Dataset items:
^^^^^^^^^^^^^^^^
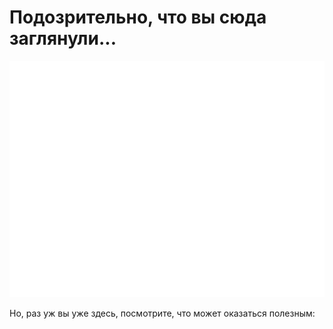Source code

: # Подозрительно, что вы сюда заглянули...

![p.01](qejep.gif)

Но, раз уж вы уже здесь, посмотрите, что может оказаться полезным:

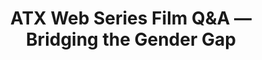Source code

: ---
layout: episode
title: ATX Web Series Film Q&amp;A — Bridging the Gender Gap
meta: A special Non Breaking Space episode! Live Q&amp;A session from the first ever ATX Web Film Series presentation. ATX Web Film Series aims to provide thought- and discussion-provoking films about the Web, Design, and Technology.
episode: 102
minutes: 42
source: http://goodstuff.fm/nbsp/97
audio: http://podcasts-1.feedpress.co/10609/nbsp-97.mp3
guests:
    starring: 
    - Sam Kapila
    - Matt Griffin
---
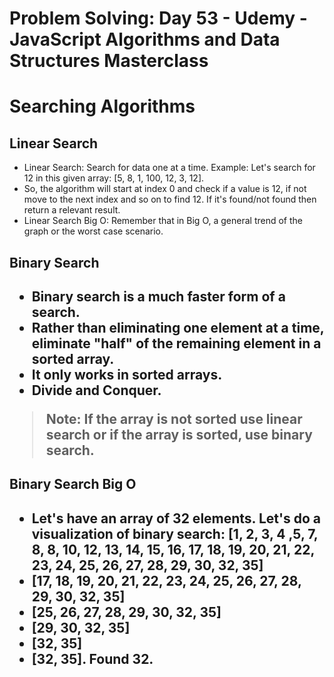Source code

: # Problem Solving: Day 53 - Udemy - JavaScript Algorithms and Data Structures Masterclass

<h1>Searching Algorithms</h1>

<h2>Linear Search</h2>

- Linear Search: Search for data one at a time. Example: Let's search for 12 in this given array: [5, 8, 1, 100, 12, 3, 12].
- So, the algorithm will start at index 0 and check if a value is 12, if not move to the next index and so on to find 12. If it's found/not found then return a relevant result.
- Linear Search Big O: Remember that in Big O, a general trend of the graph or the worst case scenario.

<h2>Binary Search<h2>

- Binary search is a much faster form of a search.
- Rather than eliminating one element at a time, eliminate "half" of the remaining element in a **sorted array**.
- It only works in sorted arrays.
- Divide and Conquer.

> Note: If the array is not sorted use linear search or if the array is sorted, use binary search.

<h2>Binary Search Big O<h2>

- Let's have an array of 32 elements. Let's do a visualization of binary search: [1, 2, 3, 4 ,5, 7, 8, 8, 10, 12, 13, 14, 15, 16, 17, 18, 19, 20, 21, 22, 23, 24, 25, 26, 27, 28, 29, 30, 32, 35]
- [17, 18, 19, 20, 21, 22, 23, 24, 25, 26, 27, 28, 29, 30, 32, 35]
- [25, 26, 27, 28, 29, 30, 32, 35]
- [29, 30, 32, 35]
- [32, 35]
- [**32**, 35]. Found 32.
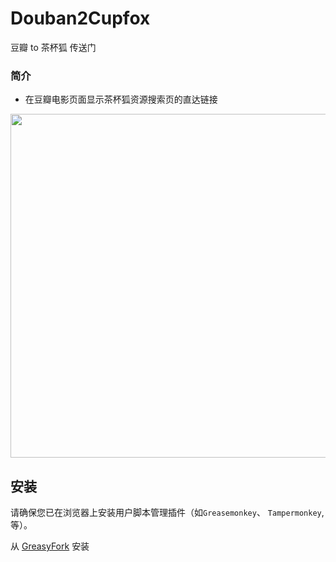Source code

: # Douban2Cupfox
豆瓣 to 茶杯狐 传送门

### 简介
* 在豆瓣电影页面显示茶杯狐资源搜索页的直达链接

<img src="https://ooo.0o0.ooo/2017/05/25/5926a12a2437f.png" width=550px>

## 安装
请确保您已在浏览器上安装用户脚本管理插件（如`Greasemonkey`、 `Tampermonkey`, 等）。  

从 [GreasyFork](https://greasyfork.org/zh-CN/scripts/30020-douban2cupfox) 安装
^^^^^^^^^^^^^^^^
--- Try it ---
Every entry above should be restated word for word, with the images left out.

--- Response ---
Source code

: # Подозрительно, что вы сюда заглянули...

![p.01](qejep.gif)

Но, раз уж вы уже здесь, посмотрите, что может оказаться полезным:

Source code

: ---
layout: episode
title: ATX Web Series Film Q&amp;A — Bridging the Gender Gap
meta: A special Non Breaking Space episode! Live Q&amp;A session from the first ever ATX Web Film Series presentation. ATX Web Film Series aims to provide thought- and discussion-provoking films about the Web, Design, and Technology.
episode: 102
minutes: 42
source: http://goodstuff.fm/nbsp/97
audio: http://podcasts-1.feedpress.co/10609/nbsp-97.mp3
guests:
    starring: 
    - Sam Kapila
    - Matt Griffin
---
Source code

: # Problem Solving: Day 53 - Udemy - JavaScript Algorithms and Data Structures Masterclass

<h1>Searching Algorithms</h1>

<h2>Linear Search</h2>

- Linear Search: Search for data one at a time. Example: Let's search for 12 in this given array: [5, 8, 1, 100, 12, 3, 12].
- So, the algorithm will start at index 0 and check if a value is 12, if not move to the next index and so on to find 12. If it's found/not found then return a relevant result.
- Linear Search Big O: Remember that in Big O, a general trend of the graph or the worst case scenario.

<h2>Binary Search<h2>

- Binary search is a much faster form of a search.
- Rather than eliminating one element at a time, eliminate "half" of the remaining element in a **sorted array**.
- It only works in sorted arrays.
- Divide and Conquer.

> Note: If the array is not sorted use linear search or if the array is sorted, use binary search.

<h2>Binary Search Big O<h2>

- Let's have an array of 32 elements. Let's do a visualization of binary search: [1, 2, 3, 4 ,5, 7, 8, 8, 10, 12, 13, 14, 15, 16, 17, 18, 19, 20, 21, 22, 23, 24, 25, 26, 27, 28, 29, 30, 32, 35]
- [17, 18, 19, 20, 21, 22, 23, 24, 25, 26, 27, 28, 29, 30, 32, 35]
- [25, 26, 27, 28, 29, 30, 32, 35]
- [29, 30, 32, 35]
- [32, 35]
- [**32**, 35]. Found 32.
Source code

: # Douban2Cupfox
豆瓣 to 茶杯狐 传送门

### 简介
* 在豆瓣电影页面显示茶杯狐资源搜索页的直达链接

<img src="https://ooo.0o0.ooo/2017/05/25/5926a12a2437f.png" width=550px>

## 安装
请确保您已在浏览器上安装用户脚本管理插件（如`Greasemonkey`、 `Tampermonkey`, 等）。  

从 [GreasyFork](https://greasyfork.org/zh-CN/scripts/30020-douban2cupfox) 安装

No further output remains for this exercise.